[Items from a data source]
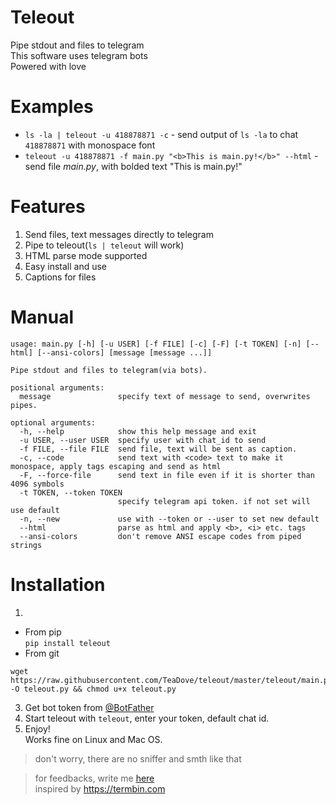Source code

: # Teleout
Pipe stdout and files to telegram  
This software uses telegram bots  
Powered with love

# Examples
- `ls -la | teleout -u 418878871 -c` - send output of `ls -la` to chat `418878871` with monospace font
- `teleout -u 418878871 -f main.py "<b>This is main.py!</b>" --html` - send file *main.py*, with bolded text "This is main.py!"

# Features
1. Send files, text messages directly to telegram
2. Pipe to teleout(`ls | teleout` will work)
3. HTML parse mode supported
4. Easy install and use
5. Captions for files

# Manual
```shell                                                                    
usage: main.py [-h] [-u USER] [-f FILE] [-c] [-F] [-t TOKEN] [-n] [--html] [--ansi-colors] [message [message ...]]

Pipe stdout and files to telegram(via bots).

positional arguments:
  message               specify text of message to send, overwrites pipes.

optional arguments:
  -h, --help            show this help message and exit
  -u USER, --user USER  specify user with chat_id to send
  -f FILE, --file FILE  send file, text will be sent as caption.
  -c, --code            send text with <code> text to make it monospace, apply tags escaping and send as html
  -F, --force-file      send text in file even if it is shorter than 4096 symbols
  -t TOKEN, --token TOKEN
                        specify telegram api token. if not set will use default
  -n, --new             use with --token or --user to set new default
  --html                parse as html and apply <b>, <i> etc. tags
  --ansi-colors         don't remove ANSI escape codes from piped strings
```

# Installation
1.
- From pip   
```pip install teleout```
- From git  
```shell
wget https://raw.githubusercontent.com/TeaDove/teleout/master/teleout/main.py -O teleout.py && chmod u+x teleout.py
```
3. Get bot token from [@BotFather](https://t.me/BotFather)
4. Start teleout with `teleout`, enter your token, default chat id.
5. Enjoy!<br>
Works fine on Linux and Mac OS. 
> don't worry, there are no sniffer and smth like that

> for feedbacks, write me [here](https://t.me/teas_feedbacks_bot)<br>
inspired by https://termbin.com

---

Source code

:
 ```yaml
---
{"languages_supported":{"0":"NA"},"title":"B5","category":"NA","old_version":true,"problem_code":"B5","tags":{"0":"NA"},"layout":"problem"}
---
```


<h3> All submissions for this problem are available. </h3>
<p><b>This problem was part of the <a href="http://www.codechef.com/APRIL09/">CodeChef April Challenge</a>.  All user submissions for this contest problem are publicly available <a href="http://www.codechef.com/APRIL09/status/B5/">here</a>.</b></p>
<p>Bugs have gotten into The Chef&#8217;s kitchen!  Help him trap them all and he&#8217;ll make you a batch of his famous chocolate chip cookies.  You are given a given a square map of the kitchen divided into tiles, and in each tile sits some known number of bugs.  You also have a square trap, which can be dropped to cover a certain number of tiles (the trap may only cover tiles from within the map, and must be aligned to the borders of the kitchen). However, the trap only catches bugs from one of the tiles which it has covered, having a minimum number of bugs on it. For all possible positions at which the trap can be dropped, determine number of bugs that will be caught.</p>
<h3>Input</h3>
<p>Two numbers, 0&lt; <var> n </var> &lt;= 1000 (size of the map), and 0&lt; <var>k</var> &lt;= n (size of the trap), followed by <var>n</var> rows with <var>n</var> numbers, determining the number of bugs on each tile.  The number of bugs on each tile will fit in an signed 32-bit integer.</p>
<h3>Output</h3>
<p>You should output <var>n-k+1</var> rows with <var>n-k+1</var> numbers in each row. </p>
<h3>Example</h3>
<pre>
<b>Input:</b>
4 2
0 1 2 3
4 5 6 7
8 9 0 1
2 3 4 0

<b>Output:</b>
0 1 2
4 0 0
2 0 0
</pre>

* * *

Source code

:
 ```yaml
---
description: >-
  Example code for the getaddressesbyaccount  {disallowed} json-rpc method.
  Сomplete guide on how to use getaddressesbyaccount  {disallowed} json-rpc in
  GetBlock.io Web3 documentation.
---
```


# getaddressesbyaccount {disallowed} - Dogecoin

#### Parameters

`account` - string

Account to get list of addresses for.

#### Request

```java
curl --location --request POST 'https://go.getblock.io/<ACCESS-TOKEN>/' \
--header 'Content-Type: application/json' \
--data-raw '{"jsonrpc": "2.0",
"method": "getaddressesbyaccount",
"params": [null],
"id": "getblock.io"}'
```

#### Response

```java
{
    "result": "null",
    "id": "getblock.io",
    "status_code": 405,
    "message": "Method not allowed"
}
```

ACTIVITY: Would you retype exactly the lines above, from the line with "Works fine on Linux and Mac OS." to the line with "inspired by https://termbin.com", with both end lines kept and nothing more?

OUTPUT OF THE EXERCISE:
Works fine on Linux and Mac OS. 
> don't worry, there are no sniffer and smth like that

> for feedbacks, write me [here](https://t.me/teas_feedbacks_bot)<br>
inspired by https://termbin.com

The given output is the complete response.